L'image qu'il me restera de ce roman :
"En journée il était bondé d'enfants (ce parc) et de nounous de toutes
nationalités, africaines, sri lankaises, polonaises... Voilà, c'est
ainsi, on fait des enfants parce qu'on en a envie , et puis comme on
ne les supporte pas on les confie à des nurses Même le samedi
après-midi pour surtout les voir le moins possible et que la vie
continue..(...)Peut-être fallait-il croître avant avant de se
multiplier(...)C'est en ayant un enfant qu'on grandit. Un enjeu pour
toute la société, pas seulement pour les individus. Car cette société
ne nous permet pas d'accueillir les enfants, même si elle fait
semblant de l'encourager.
Dans notre pays, il est bien plus facile d'avoir un chien qu'un
enfant. Un chien ça ne détruit pas le couple, ça ne demande pas
d'épisiotomie, ça mange n'importe quoi, ça ne doit pas être allaité,
ça ne néccessite pas de congé de maternité.Voilà pourquoi l'animal
domestique est en train de remplacer l'enfant dans les familles.
Une phrase du roman qui donne le ton :
Elle m'a disloquée, et elle m'a enfantée. J'étais sa fille. J'étais sa
créature, désormais.
Trois mots pour définir ce livre :
Intense
Origine
Impudique.
Le mot de l'éditeur :
" Désormais ma vie ne m'appartenait plus. Je n'étais plus qu'un creux, un vide, un néant. Désormais, j'étais mère. "

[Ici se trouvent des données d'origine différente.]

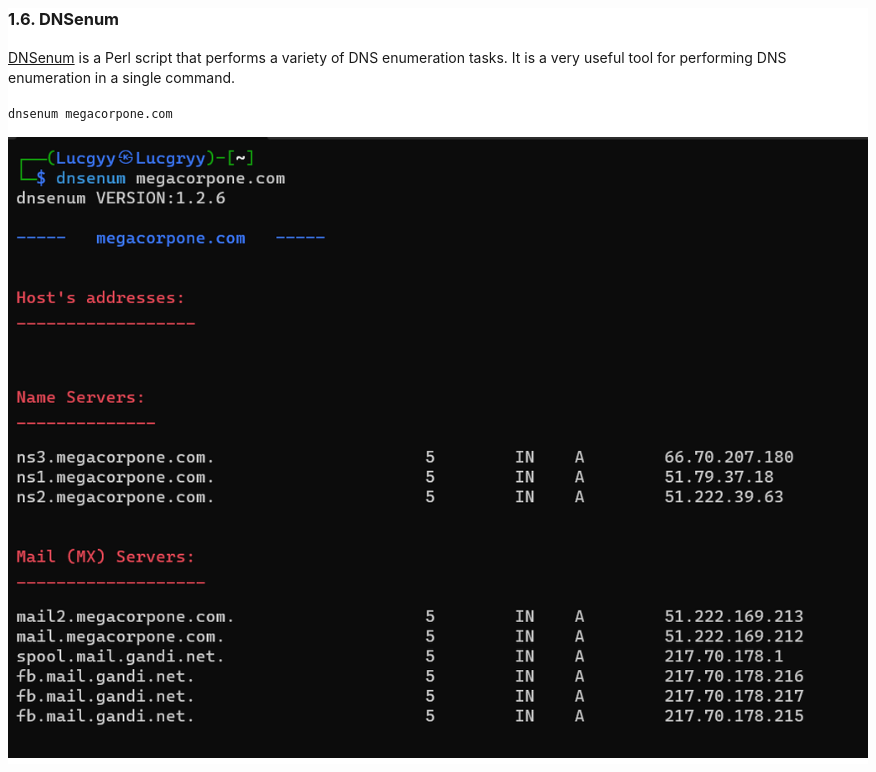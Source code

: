 ### **1.6. DNSenum**

[DNSenum](https://github.com/fwaeytens/dnsenum) is a Perl script that performs a variety of DNS enumeration tasks. It is a very useful tool for performing DNS enumeration in a single command.

```bash
dnsenum megacorpone.com
```

![](img/Chapter7/12.png)
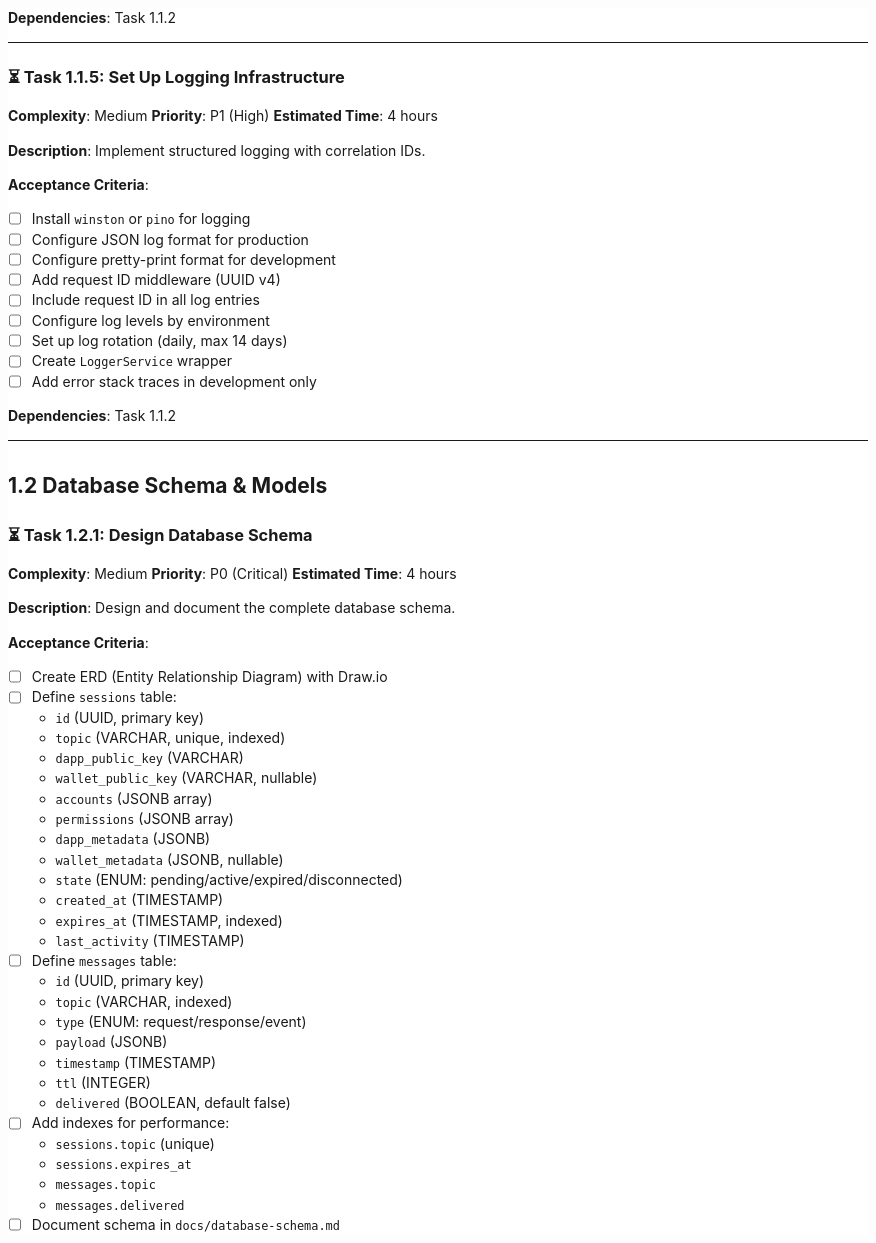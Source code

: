 **Dependencies**: Task 1.1.2

---

### ⏳ Task 1.1.5: Set Up Logging Infrastructure
**Complexity**: Medium
**Priority**: P1 (High)
**Estimated Time**: 4 hours

**Description**: Implement structured logging with correlation IDs.

**Acceptance Criteria**:
- [ ] Install `winston` or `pino` for logging
- [ ] Configure JSON log format for production
- [ ] Configure pretty-print format for development
- [ ] Add request ID middleware (UUID v4)
- [ ] Include request ID in all log entries
- [ ] Configure log levels by environment
- [ ] Set up log rotation (daily, max 14 days)
- [ ] Create `LoggerService` wrapper
- [ ] Add error stack traces in development only

**Dependencies**: Task 1.1.2

---

## 1.2 Database Schema & Models

### ⏳ Task 1.2.1: Design Database Schema
**Complexity**: Medium
**Priority**: P0 (Critical)
**Estimated Time**: 4 hours

**Description**: Design and document the complete database schema.

**Acceptance Criteria**:
- [ ] Create ERD (Entity Relationship Diagram) with Draw.io
- [ ] Define `sessions` table:
  - `id` (UUID, primary key)
  - `topic` (VARCHAR, unique, indexed)
  - `dapp_public_key` (VARCHAR)
  - `wallet_public_key` (VARCHAR, nullable)
  - `accounts` (JSONB array)
  - `permissions` (JSONB array)
  - `dapp_metadata` (JSONB)
  - `wallet_metadata` (JSONB, nullable)
  - `state` (ENUM: pending/active/expired/disconnected)
  - `created_at` (TIMESTAMP)
  - `expires_at` (TIMESTAMP, indexed)
  - `last_activity` (TIMESTAMP)
- [ ] Define `messages` table:
  - `id` (UUID, primary key)
  - `topic` (VARCHAR, indexed)
  - `type` (ENUM: request/response/event)
  - `payload` (JSONB)
  - `timestamp` (TIMESTAMP)
  - `ttl` (INTEGER)
  - `delivered` (BOOLEAN, default false)
- [ ] Add indexes for performance:
  - `sessions.topic` (unique)
  - `sessions.expires_at`
  - `messages.topic`
  - `messages.delivered`
- [ ] Document schema in `docs/database-schema.md`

Violent, sincère, impudique, le nouveau roman d'Eliette Abécassis brise les tabous sur la maternité, cet " heureux événement " qui n'est peut-être qu'une idéologie fabriquée de toutes pièces. Après "Mon père" et "Clandestin", la romancière affirme un ton toujours plus personnel, où la fiction se mêle à une analyse subversive de la société.